I needed to blow off some steam big time.
"I'm so sorry for her," Laura's voice muttered behind me. "Here, let me pay for what she..."
Good old Laura, always smoothing over the shit I left behind. It's a wonder she didn't get bored of it, the amount she followed behind me trying to fix my mistakes. If I was here, I'd get tired of hearing my own voice apologise so much. Some day she was going to realise it was stupid and unnecessary anyway. Yeah, that'd be the day.
The day she realised that would be the day she left me behind for good.

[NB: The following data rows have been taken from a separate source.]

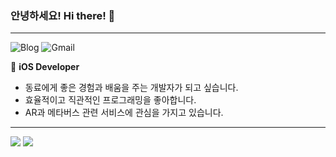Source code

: ### 안녕하세요! Hi there! 🐯


---

<p>
  <img alt="Blog" src ="https://img.shields.io/badge/Velog-20C997.svg?&style=for-the-badge&logo=Velog&logoColor=white"/>
  <img alt="Gmail" src ="https://img.shields.io/badge/Mail-4285F4.svg?&style=for-the-badge&logo=Gmail&logoColor=white"/>
</p>  

🍎 **iOS Developer**
- 동료에게 좋은 경험과 배움을 주는 개발자가 되고 싶습니다.
- 효율적이고 직관적인 프로그래밍을 좋아합니다.
- AR과 메타버스 관련 서비스에 관심을 가지고 있습니다.


---
<p> 
  <img src="https://img.shields.io/badge/iOS-000000?style=flat-square&logo=Apple&logoColor=white"/> 
  <img src="https://img.shields.io/badge/Swift-F05138?style=flat-square&logo=Swift&logoColor=white"/> 
</p>
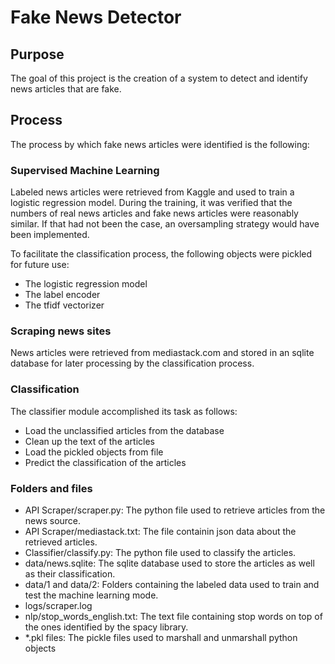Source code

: # Fake News Detector

## Purpose

The goal of this project is the creation of a system to detect and identify news articles that are fake.

## Process

The process by which fake news articles were identified is the following:

### Supervised Machine Learning

Labeled news articles were retrieved from Kaggle and used to train a logistic regression model. During the training, it was verified that the numbers of real news articles and fake news articles were reasonably similar. If that had not been the case, an oversampling strategy would have been implemented. 

To facilitate the classification process, the following objects were pickled for future use:

* The logistic regression model
* The label encoder
* The tfidf vectorizer

###  Scraping news sites

News articles were retrieved from mediastack.com and stored in an sqlite database for later processing by the classification process.

### Classification

The classifier module accomplished its task as follows:

* Load the unclassified articles from the database
* Clean up the text of the articles
* Load the pickled objects from file
* Predict the classification of the articles

### Folders and files

* API Scraper/scraper.py: The python file used to retrieve articles from the news source.
* API Scraper/mediastack.txt: The file containin json data about the retrieved articles.
* Classifier/classify.py: The python file used to classify the articles.
* data/news.sqlite: The sqlite database used to store the articles as well as their classification.
* data/1 and data/2: Folders containing the labeled data used to train and test the machine learning mode.
* logs/scraper.log
* nlp/stop_words_english.txt: The text file containing stop words on top of the ones identified by the spacy library.
* *.pkl files: The pickle files used to marshall and unmarshall python objects


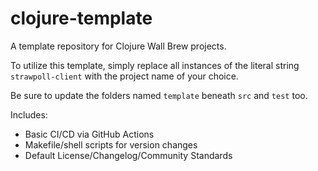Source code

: # clojure-template

A template repository for Clojure Wall Brew projects.

To utilize this template, simply replace all instances of the literal string `strawpoll-client` with the project name of your choice.

Be sure to update the folders named `template` beneath `src` and `test` too.

Includes:

- Basic CI/CD via GitHub Actions
- Makefile/shell scripts for version changes
- Default License/Changelog/Community Standards
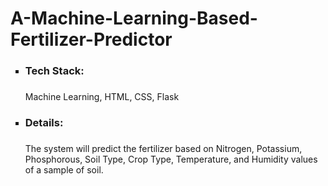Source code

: # A-Machine-Learning-Based-Fertilizer-Predictor
 

<ul style="list-style-type:square;">
  <li><h3>Tech Stack:<h3> </li>Machine Learning, HTML, CSS, Flask
  <li><h3>Details:<h3> </li>The system will predict the fertilizer based on Nitrogen, Potassium, Phosphorous, Soil Type, Crop Type, Temperature, and Humidity values of a sample of soil.
</ul>
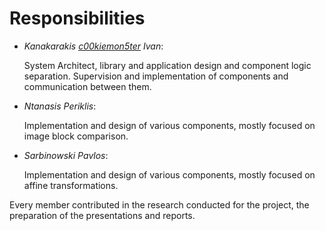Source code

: Responsibilities
================

* _Kanakarakis [c00kiemon5ter][blog] Ivan_:

    System Architect, library and application design and component logic
    separation. Supervision and implementation of components and communication
    between them.

* _Ntanasis Periklis_:

    Implementation and design of various components,
    mostly focused on image block comparison.

* _Sarbinowski Pavlos_:

    Implementation and design of various components,
    mostly focused on affine transformations.

Every member contributed in the research conducted for the project,
the preparation of the presentations and reports.

  [blog]: http://c00kiemon5ter.github.com

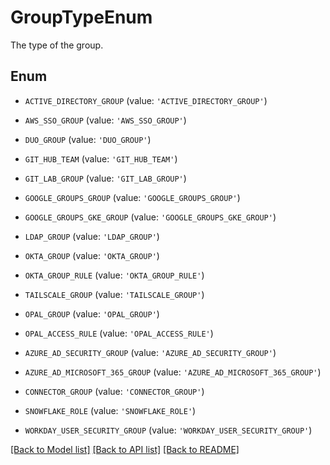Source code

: # GroupTypeEnum

The type of the group.

## Enum

* `ACTIVE_DIRECTORY_GROUP` (value: `'ACTIVE_DIRECTORY_GROUP'`)

* `AWS_SSO_GROUP` (value: `'AWS_SSO_GROUP'`)

* `DUO_GROUP` (value: `'DUO_GROUP'`)

* `GIT_HUB_TEAM` (value: `'GIT_HUB_TEAM'`)

* `GIT_LAB_GROUP` (value: `'GIT_LAB_GROUP'`)

* `GOOGLE_GROUPS_GROUP` (value: `'GOOGLE_GROUPS_GROUP'`)

* `GOOGLE_GROUPS_GKE_GROUP` (value: `'GOOGLE_GROUPS_GKE_GROUP'`)

* `LDAP_GROUP` (value: `'LDAP_GROUP'`)

* `OKTA_GROUP` (value: `'OKTA_GROUP'`)

* `OKTA_GROUP_RULE` (value: `'OKTA_GROUP_RULE'`)

* `TAILSCALE_GROUP` (value: `'TAILSCALE_GROUP'`)

* `OPAL_GROUP` (value: `'OPAL_GROUP'`)

* `OPAL_ACCESS_RULE` (value: `'OPAL_ACCESS_RULE'`)

* `AZURE_AD_SECURITY_GROUP` (value: `'AZURE_AD_SECURITY_GROUP'`)

* `AZURE_AD_MICROSOFT_365_GROUP` (value: `'AZURE_AD_MICROSOFT_365_GROUP'`)

* `CONNECTOR_GROUP` (value: `'CONNECTOR_GROUP'`)

* `SNOWFLAKE_ROLE` (value: `'SNOWFLAKE_ROLE'`)

* `WORKDAY_USER_SECURITY_GROUP` (value: `'WORKDAY_USER_SECURITY_GROUP'`)

[[Back to Model list]](../README.md#documentation-for-models) [[Back to API list]](../README.md#documentation-for-api-endpoints) [[Back to README]](../README.md)


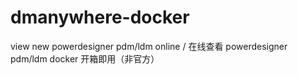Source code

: # dmanywhere-docker
view new powerdesigner pdm/ldm online  / 在线查看 powerdesigner pdm/ldm docker 开箱即用（非官方）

My eyes squeezed shut against the splitting headache forming as I reached the torii. I grunted, reaching out to steady myself against the gate when my heel slipped, grinding against the floor in a bout of clumsiness I wasn't used to from myself in heels. I'd spent the majority of my adult life walking around in them. I could sprint in them if I gave myself the chance to. Tripping wasn't common for me.
It was, though, apparently, when I misjudged the distance the thing I was trying to brace myself on was. I went down hard when I missed the torii, grunting as my ankle twisted on the way down. "Fuck," I hissed, eyes clenching tighter shut as I curled up around my throbbing ankle. "Fuck fuck fuck fuck!"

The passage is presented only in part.